> Instructions to follow
Copy out the lines of the records below, and only those lines, from the one with "- [x] Online Payment API" through the one with "There is 4 Model", exactly as they appear.

------ Listed records ------

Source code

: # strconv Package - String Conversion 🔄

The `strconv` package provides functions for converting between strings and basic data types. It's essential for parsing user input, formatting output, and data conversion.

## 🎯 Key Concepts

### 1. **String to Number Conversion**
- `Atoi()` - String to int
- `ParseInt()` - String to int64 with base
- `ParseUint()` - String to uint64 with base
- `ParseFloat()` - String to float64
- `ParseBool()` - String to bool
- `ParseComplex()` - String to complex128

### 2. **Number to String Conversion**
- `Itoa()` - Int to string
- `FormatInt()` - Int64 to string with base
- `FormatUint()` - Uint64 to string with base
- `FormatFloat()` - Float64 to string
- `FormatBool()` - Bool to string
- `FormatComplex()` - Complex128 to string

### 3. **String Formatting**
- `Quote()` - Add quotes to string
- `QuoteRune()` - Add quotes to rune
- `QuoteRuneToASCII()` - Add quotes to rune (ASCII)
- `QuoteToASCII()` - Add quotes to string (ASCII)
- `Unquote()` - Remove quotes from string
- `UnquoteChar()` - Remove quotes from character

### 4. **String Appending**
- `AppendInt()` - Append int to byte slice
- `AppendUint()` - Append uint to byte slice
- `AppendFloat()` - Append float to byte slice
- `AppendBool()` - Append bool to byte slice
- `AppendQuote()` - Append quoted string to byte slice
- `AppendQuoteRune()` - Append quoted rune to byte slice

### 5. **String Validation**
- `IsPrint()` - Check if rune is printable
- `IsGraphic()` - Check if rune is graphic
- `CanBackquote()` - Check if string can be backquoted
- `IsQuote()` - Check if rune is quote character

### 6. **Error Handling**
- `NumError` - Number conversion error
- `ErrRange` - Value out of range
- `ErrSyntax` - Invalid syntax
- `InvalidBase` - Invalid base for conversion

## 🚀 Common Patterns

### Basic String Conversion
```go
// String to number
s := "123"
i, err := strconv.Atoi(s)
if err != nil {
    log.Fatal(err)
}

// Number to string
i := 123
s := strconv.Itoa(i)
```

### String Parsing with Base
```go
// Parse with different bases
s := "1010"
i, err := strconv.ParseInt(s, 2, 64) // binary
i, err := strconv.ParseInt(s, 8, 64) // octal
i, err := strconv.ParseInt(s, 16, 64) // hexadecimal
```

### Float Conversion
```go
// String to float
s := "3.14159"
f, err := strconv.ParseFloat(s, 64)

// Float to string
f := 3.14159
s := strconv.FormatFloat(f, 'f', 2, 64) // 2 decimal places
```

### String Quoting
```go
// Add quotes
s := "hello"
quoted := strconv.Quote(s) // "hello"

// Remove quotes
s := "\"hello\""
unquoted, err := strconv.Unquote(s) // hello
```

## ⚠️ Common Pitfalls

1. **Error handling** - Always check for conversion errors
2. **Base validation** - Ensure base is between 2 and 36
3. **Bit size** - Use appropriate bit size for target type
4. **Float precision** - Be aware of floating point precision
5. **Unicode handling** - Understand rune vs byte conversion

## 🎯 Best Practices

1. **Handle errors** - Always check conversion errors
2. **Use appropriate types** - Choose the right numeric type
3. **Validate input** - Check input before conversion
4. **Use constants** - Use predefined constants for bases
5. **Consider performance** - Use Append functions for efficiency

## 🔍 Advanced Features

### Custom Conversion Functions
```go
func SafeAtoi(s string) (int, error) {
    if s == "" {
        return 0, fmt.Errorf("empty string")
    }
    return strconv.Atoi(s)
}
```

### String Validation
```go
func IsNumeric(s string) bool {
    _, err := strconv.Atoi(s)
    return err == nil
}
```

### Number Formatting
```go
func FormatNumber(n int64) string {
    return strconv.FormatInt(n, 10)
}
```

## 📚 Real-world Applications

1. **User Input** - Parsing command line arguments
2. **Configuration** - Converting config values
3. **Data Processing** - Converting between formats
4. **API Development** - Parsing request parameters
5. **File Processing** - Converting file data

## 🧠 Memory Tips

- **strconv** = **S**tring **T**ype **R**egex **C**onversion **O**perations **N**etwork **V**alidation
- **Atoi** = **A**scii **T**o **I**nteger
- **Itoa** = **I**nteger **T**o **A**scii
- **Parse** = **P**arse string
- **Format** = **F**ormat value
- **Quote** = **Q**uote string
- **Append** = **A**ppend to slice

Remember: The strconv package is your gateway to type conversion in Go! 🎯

------
------ Listed records ------

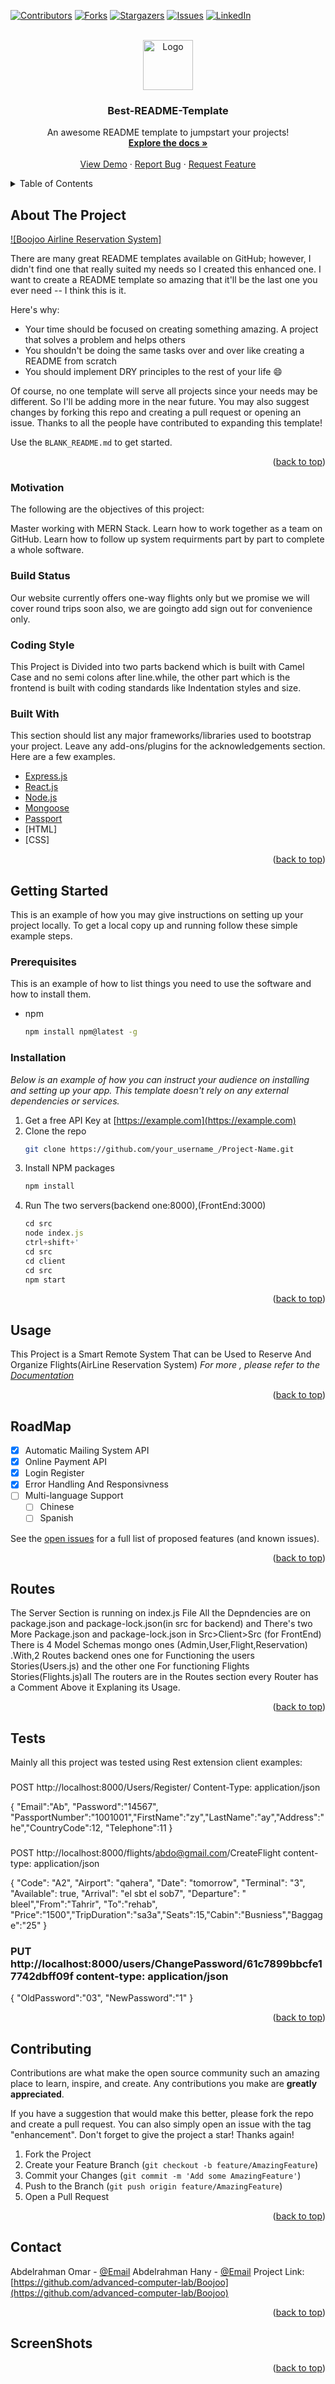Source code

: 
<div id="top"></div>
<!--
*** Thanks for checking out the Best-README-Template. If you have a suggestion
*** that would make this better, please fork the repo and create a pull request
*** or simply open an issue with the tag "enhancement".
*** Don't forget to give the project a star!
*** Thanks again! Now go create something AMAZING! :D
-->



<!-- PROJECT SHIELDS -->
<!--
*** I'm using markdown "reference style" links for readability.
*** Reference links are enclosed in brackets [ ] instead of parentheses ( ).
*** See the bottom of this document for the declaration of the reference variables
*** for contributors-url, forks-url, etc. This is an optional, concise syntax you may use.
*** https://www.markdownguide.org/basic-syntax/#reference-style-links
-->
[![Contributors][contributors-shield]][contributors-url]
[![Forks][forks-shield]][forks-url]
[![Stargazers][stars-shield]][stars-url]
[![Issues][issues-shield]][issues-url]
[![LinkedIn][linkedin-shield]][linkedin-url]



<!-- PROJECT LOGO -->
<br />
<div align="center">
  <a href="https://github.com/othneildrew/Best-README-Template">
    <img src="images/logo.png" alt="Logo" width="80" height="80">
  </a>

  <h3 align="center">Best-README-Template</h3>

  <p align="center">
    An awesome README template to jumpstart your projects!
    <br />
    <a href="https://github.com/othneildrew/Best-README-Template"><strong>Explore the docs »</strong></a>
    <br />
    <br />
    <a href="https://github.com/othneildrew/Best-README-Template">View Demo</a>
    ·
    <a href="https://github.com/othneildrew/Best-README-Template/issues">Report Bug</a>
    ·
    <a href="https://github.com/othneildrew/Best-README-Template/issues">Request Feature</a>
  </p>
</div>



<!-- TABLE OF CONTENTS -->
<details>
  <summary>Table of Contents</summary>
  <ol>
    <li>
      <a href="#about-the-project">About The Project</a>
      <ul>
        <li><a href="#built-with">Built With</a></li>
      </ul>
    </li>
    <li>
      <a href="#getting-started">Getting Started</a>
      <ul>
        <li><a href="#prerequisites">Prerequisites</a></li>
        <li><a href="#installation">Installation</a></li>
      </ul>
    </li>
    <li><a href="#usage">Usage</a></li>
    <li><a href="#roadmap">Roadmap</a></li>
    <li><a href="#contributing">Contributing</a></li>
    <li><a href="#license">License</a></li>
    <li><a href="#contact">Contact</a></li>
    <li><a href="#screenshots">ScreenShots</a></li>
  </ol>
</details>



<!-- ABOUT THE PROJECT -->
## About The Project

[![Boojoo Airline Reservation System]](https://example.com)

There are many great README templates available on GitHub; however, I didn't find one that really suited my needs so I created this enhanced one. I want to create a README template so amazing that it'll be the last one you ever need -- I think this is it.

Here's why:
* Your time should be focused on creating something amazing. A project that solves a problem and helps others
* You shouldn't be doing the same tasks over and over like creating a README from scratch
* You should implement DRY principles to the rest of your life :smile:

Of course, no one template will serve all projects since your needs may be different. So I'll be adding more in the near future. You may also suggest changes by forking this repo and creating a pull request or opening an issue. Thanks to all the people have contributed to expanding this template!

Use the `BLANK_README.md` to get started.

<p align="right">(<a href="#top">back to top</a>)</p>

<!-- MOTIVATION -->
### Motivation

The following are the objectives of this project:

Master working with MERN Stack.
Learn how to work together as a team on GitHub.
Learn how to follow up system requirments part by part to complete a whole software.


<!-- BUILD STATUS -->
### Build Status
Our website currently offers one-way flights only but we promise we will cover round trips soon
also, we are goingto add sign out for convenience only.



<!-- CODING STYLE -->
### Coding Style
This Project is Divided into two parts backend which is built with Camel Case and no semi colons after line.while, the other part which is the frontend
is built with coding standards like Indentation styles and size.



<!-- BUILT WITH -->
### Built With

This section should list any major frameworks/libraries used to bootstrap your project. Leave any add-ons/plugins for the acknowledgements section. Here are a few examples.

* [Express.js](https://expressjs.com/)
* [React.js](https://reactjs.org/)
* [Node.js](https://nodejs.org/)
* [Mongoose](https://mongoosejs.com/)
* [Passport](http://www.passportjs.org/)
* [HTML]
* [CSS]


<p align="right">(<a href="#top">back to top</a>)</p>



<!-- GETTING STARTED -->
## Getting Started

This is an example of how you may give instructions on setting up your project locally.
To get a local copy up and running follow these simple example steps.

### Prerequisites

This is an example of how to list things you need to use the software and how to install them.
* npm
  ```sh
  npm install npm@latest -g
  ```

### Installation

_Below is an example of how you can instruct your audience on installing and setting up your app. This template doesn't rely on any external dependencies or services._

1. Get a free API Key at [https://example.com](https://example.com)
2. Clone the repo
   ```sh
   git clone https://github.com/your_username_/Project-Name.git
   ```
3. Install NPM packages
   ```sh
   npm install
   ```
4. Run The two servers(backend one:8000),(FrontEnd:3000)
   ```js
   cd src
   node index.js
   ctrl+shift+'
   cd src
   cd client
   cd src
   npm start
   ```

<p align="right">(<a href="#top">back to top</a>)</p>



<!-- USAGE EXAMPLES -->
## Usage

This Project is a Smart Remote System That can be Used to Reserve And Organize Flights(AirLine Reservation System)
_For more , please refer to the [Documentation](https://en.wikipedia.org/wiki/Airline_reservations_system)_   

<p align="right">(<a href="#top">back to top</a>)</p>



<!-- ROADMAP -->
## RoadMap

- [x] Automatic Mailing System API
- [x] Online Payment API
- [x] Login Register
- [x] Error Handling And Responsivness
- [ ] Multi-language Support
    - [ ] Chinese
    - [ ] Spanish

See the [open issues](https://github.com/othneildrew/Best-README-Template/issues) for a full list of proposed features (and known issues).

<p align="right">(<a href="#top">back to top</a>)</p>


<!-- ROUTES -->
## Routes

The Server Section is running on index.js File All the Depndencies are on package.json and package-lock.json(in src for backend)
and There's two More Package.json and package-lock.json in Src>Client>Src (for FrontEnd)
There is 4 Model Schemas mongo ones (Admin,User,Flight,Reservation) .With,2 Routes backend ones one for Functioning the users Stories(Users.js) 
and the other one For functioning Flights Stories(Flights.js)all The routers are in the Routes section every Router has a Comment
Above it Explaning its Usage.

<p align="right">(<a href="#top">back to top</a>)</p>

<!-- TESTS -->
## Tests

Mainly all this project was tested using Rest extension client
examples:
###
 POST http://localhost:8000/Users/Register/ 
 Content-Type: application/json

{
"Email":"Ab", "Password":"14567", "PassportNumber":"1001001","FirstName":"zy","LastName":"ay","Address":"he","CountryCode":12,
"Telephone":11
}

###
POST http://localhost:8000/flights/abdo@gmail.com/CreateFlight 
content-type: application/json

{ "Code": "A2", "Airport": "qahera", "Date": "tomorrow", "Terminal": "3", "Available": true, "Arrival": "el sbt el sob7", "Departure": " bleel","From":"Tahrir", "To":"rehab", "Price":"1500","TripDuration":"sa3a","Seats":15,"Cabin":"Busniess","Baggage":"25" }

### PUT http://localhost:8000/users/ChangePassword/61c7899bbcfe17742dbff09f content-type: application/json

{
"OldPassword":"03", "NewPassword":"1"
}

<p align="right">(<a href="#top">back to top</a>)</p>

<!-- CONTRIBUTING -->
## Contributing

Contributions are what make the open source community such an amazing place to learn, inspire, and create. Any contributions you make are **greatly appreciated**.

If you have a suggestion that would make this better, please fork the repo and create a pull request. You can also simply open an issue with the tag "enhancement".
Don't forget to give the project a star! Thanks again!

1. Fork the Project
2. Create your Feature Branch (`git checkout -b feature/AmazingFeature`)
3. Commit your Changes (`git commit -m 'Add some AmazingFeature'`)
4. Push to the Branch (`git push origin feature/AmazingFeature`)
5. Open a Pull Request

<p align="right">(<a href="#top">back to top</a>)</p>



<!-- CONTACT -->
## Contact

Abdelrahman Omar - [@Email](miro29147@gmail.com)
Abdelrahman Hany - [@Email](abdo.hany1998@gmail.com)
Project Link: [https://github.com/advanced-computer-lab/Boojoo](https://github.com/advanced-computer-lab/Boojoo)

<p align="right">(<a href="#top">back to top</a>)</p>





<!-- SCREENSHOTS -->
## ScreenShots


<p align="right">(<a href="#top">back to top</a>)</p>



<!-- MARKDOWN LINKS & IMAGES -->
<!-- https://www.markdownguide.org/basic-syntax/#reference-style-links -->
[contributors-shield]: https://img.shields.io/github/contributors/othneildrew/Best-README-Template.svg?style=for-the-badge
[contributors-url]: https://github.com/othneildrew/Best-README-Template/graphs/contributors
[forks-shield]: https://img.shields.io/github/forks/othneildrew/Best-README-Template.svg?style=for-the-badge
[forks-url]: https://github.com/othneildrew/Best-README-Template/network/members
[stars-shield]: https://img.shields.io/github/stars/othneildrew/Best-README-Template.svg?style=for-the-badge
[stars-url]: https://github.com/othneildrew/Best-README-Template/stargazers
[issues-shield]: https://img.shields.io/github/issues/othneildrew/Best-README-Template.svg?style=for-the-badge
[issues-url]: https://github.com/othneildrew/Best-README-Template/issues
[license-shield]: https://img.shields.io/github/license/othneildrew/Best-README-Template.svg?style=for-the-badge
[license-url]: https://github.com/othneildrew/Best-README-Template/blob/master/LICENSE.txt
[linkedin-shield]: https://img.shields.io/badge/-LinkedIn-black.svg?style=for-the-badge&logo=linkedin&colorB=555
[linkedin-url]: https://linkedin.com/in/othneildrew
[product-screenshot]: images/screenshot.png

------

> Answer to this exercise
- [x] Online Payment API
- [x] Login Register
- [x] Error Handling And Responsivness
- [ ] Multi-language Support
    - [ ] Chinese
    - [ ] Spanish

See the [open issues](https://github.com/othneildrew/Best-README-Template/issues) for a full list of proposed features (and known issues).

<p align="right">(<a href="#top">back to top</a>)</p>


<!-- ROUTES -->
## Routes

The Server Section is running on index.js File All the Depndencies are on package.json and package-lock.json(in src for backend)
and There's two More Package.json and package-lock.json in Src>Client>Src (for FrontEnd)
There is 4 Model Schemas mongo ones (Admin,User,Flight,Reservation) .With,2 Routes backend ones one for Functioning the users Stories(Users.js) 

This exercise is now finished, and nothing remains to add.